--> Skip to main content

Resorting To A Solitary Place Is A Sign Of Knowledge

A brief retreat to a quiet place does refresh our mind and help us meet the challenges of life once again. But it is also true that the duration of this effect depends largely on our mental state. A turbulent or sense-bound mind may derive little benefit from solitude. We are inseparably bound with our mind. It does not let us alone despite a change of place, influencing our behaviour all the time. Our mind and senses are by nature outward-going: the mind is ever eager to be in contact with the sense organs, which in turn are happy to meet their sense objects. We are accustomed to living in company and relish talking to others, sometimes possibly on no subject. The mind loathes retreating into solitude, leaving its accustomed outward mode. Sometimes, thanks to its vagaries, we could strike a discordant note in quiet places, a retreat exclusively meant for studies, prayer and meditation, for example.

Again, an attempt at meditation without proper preparation and discipline can unsettle us, since the mental churning involved will bring to the fore hitherto-unknown strange and frightening things stored in the deeper recesses of the mind.
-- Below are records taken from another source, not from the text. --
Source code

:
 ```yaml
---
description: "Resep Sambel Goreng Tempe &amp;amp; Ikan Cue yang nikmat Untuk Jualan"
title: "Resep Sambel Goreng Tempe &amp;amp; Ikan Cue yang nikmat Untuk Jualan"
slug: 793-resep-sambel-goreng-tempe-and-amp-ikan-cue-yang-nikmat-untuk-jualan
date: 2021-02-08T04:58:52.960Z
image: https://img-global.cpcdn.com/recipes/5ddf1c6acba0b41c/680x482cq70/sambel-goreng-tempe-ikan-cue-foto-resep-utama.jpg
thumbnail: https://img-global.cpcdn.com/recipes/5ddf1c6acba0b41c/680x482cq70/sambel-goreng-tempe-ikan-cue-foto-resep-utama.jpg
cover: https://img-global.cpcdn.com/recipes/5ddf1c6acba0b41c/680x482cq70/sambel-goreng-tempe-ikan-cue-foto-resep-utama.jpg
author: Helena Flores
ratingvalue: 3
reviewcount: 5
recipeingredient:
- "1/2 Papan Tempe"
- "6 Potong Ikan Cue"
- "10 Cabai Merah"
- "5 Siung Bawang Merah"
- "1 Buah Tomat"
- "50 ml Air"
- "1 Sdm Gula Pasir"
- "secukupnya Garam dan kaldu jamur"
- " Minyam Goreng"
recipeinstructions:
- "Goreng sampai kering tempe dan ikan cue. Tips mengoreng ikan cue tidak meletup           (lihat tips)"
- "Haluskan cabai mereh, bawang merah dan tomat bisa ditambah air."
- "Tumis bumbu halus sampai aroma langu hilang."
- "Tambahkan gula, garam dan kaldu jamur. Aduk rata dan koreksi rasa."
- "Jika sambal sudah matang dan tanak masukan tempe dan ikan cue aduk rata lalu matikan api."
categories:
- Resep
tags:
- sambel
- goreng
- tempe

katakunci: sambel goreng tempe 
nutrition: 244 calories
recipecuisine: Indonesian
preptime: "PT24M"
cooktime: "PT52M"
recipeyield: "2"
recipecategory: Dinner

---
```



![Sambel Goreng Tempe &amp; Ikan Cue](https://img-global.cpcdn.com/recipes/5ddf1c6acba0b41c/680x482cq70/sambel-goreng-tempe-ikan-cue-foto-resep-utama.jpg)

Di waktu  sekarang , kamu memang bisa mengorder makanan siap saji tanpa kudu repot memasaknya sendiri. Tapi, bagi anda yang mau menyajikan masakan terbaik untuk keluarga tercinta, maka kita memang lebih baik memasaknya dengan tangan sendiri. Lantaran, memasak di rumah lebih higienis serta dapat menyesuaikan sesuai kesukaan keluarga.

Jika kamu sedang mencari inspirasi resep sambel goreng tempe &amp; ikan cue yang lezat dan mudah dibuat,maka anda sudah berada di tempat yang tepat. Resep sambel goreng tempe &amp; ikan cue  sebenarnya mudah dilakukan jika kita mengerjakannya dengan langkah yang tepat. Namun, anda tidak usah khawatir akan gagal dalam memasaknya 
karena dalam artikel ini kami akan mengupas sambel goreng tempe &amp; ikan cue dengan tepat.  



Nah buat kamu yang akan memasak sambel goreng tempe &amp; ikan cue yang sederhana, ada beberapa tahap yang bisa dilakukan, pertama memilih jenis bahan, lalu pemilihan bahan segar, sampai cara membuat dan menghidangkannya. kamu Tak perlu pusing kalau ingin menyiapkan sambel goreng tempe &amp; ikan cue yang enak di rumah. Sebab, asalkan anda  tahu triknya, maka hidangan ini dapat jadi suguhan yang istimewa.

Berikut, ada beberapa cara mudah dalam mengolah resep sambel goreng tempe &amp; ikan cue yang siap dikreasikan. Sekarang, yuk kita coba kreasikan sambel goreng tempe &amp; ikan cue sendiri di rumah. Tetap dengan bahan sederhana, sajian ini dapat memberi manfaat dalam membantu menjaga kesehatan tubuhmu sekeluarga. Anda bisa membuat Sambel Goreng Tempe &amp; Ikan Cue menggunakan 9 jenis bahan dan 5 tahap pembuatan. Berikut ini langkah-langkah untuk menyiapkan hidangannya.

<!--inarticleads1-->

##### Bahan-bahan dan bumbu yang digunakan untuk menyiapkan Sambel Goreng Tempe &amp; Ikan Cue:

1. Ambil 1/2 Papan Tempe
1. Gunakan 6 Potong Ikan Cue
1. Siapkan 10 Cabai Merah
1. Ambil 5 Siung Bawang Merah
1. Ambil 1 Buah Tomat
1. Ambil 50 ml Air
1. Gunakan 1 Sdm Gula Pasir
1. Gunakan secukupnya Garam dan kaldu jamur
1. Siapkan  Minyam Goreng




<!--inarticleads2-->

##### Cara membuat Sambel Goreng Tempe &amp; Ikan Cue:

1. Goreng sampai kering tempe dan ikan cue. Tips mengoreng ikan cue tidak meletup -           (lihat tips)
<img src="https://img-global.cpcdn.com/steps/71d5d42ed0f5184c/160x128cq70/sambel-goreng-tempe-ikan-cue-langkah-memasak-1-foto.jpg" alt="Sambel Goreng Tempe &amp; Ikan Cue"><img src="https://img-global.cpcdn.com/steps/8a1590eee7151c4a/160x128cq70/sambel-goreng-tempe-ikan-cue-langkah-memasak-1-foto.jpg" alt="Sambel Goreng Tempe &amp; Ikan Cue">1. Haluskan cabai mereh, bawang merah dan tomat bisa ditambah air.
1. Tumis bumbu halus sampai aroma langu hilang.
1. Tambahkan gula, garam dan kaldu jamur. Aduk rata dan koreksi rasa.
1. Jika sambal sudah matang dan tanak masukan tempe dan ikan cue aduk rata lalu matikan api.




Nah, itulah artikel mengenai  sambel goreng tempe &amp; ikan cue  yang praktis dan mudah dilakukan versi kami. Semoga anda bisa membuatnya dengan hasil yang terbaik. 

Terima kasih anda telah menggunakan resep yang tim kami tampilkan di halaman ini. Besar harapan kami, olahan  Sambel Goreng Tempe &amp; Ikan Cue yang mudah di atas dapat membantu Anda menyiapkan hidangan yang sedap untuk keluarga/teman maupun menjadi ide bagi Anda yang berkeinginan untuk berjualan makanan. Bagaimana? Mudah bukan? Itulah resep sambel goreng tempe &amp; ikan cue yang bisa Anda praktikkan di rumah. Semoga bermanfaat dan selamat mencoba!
Incidentally, this scary possibility and the consequent inability to sit quiet are the reasons why some people are always busy with some activity or other, or tend to be nosy about others.

Resorting to a solitary place is extolled as a sign of Knowledge in the Bhagavad Gita. Solitude here refers to river banks, forests, temples— any place that is pure and conducive to calmness of mind. But a novice in spiritual life may not reap the benefit of solitude till he attains some semblance of calmness, learns to separate himself from his mind and witness its workings. Till then, thanks to his poor will power, he is sucked into his mental vortex and feels miserable identifying himself with it. Let alone getting benefited by solitude, he will hardly be aware that he is in solitude in the first place.